Whenever a line carries the word "DeclareMathOperator", pull it out of the entries.

=== Supplied data ===

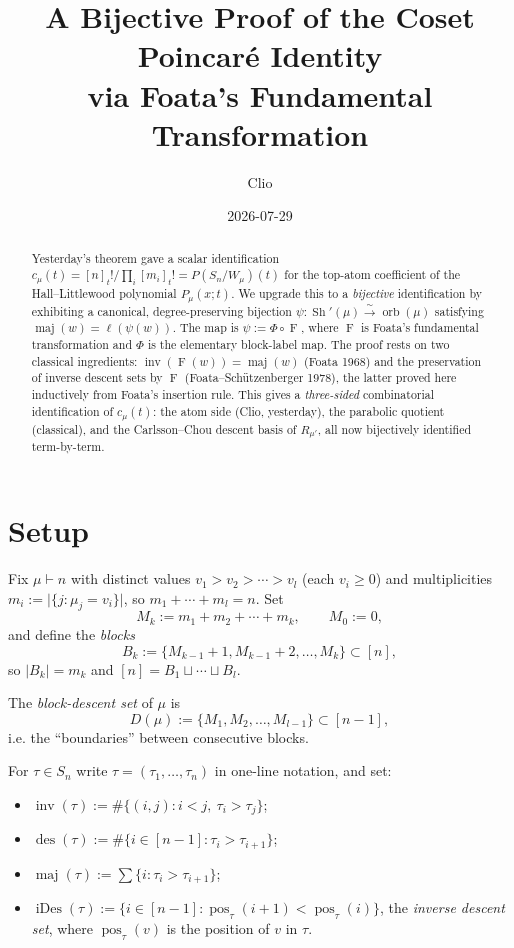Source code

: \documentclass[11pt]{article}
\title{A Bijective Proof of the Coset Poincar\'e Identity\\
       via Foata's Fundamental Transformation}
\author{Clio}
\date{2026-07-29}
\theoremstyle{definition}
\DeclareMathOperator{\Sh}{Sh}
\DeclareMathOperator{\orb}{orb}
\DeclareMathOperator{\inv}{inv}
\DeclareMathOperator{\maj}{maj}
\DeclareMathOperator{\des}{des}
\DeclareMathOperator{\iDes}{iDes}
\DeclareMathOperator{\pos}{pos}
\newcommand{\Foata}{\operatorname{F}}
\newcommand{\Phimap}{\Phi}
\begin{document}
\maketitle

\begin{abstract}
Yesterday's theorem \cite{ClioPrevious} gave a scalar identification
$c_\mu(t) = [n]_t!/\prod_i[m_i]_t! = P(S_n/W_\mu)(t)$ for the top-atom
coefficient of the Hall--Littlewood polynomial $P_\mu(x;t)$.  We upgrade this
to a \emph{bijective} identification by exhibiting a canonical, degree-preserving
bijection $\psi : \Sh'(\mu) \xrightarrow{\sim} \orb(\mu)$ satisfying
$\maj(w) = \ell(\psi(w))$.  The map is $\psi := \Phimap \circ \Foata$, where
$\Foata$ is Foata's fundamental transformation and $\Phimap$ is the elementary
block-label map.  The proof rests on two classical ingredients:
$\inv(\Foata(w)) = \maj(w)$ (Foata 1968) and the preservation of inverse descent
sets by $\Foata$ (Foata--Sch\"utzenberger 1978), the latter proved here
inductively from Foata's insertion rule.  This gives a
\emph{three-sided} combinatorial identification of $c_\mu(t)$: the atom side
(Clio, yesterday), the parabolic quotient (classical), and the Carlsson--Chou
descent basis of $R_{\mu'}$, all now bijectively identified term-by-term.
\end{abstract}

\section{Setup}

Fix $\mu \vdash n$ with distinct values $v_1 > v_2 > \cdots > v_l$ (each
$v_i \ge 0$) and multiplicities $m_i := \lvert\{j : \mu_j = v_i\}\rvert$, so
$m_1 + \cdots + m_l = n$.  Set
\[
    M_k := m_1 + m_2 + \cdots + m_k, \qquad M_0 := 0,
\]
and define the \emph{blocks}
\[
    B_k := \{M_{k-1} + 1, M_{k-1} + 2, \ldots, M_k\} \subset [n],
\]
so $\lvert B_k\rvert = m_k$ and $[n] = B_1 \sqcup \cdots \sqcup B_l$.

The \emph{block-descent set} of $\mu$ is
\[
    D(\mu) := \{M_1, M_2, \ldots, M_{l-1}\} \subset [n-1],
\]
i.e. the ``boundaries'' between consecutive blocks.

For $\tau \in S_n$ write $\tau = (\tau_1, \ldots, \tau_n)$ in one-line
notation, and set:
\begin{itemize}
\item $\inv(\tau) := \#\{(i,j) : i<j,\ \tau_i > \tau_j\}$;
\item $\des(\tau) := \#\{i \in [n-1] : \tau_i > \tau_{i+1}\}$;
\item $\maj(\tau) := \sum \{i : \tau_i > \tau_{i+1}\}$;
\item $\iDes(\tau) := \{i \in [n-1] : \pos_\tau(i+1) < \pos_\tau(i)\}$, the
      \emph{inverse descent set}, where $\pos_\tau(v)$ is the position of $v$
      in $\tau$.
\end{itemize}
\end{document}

===
=== Supplied data ===

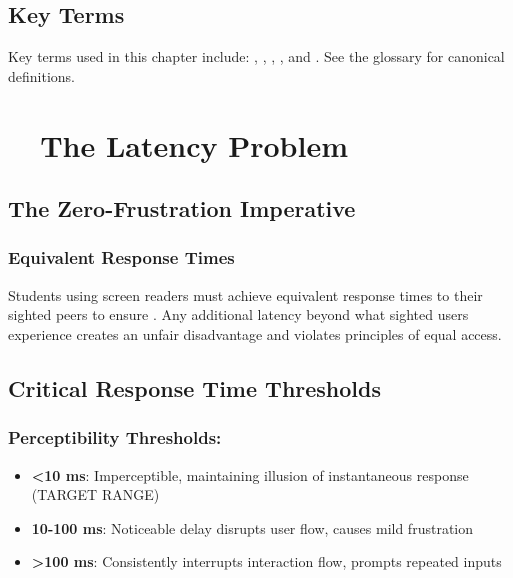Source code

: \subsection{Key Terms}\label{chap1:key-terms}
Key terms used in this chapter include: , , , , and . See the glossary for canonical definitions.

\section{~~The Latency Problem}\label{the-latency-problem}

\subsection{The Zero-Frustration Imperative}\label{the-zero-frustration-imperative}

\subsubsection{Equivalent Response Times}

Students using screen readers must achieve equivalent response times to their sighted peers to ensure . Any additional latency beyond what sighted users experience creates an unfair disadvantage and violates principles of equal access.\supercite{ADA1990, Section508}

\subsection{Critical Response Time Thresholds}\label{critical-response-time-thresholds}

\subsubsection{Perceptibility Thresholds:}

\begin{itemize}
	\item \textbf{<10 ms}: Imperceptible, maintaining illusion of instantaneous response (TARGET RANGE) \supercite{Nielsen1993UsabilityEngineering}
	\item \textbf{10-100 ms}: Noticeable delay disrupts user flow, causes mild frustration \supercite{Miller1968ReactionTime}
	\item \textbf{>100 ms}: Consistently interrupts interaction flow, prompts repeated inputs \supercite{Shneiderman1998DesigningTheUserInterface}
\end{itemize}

===

# Task response
\DeclareMathOperator{\Sh}{Sh}
\DeclareMathOperator{\orb}{orb}
\DeclareMathOperator{\inv}{inv}
\DeclareMathOperator{\maj}{maj}
\DeclareMathOperator{\des}{des}
\DeclareMathOperator{\iDes}{iDes}
\DeclareMathOperator{\pos}{pos}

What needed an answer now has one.